▸ **How to complete this task**
The output should be identical to the entries that follow.

▸ **Records from a dataset**

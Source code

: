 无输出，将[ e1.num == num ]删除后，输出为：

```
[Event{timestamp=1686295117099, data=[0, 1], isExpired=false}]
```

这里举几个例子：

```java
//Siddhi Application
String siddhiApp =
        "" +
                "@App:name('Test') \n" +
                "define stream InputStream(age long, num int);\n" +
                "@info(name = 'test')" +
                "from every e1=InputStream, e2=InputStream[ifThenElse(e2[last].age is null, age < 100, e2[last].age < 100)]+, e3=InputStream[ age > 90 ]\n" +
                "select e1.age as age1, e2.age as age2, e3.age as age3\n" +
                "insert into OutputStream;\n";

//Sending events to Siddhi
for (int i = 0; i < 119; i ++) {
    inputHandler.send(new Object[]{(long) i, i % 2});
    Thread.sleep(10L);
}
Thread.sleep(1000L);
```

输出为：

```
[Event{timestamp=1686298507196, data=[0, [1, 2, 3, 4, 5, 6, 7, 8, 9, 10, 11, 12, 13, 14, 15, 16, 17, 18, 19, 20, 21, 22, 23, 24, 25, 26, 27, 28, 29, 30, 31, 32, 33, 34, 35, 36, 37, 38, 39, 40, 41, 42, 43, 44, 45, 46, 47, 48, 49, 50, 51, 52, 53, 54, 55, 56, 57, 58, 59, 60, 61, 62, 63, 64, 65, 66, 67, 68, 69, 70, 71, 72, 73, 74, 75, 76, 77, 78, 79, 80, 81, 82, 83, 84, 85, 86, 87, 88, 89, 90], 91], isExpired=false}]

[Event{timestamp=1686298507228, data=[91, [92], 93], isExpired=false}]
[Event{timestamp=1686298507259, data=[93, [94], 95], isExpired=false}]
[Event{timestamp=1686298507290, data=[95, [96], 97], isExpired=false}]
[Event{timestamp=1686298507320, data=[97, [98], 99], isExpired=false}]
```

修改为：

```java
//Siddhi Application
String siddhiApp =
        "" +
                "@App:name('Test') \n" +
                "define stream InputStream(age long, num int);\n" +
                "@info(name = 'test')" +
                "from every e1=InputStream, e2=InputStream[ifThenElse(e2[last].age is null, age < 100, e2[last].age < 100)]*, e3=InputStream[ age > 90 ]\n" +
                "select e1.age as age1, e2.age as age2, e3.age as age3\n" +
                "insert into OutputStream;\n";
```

▸ **Response to the task**
Source code

: 无输出，将[ e1.num == num ]删除后，输出为：

```
[Event{timestamp=1686295117099, data=[0, 1], isExpired=false}]
```

这里举几个例子：

```java
//Siddhi Application
String siddhiApp =
        "" +
                "@App:name('Test') \n" +
                "define stream InputStream(age long, num int);\n" +
                "@info(name = 'test')" +
                "from every e1=InputStream, e2=InputStream[ifThenElse(e2[last].age is null, age < 100, e2[last].age < 100)]+, e3=InputStream[ age > 90 ]\n" +
                "select e1.age as age1, e2.age as age2, e3.age as age3\n" +
                "insert into OutputStream;\n";

//Sending events to Siddhi
for (int i = 0; i < 119; i ++) {
    inputHandler.send(new Object[]{(long) i, i % 2});
    Thread.sleep(10L);
}
Thread.sleep(1000L);
```

输出为：

```
[Event{timestamp=1686298507196, data=[0, [1, 2, 3, 4, 5, 6, 7, 8, 9, 10, 11, 12, 13, 14, 15, 16, 17, 18, 19, 20, 21, 22, 23, 24, 25, 26, 27, 28, 29, 30, 31, 32, 33, 34, 35, 36, 37, 38, 39, 40, 41, 42, 43, 44, 45, 46, 47, 48, 49, 50, 51, 52, 53, 54, 55, 56, 57, 58, 59, 60, 61, 62, 63, 64, 65, 66, 67, 68, 69, 70, 71, 72, 73, 74, 75, 76, 77, 78, 79, 80, 81, 82, 83, 84, 85, 86, 87, 88, 89, 90], 91], isExpired=false}]

[Event{timestamp=1686298507228, data=[91, [92], 93], isExpired=false}]
[Event{timestamp=1686298507259, data=[93, [94], 95], isExpired=false}]
[Event{timestamp=1686298507290, data=[95, [96], 97], isExpired=false}]
[Event{timestamp=1686298507320, data=[97, [98], 99], isExpired=false}]
```

修改为：

```java
//Siddhi Application
String siddhiApp =
        "" +
                "@App:name('Test') \n" +
                "define stream InputStream(age long, num int);\n" +
                "@info(name = 'test')" +
                "from every e1=InputStream, e2=InputStream[ifThenElse(e2[last].age is null, age < 100, e2[last].age < 100)]*, e3=InputStream[ age > 90 ]\n" +
                "select e1.age as age1, e2.age as age2, e3.age as age3\n" +
                "insert into OutputStream;\n";
```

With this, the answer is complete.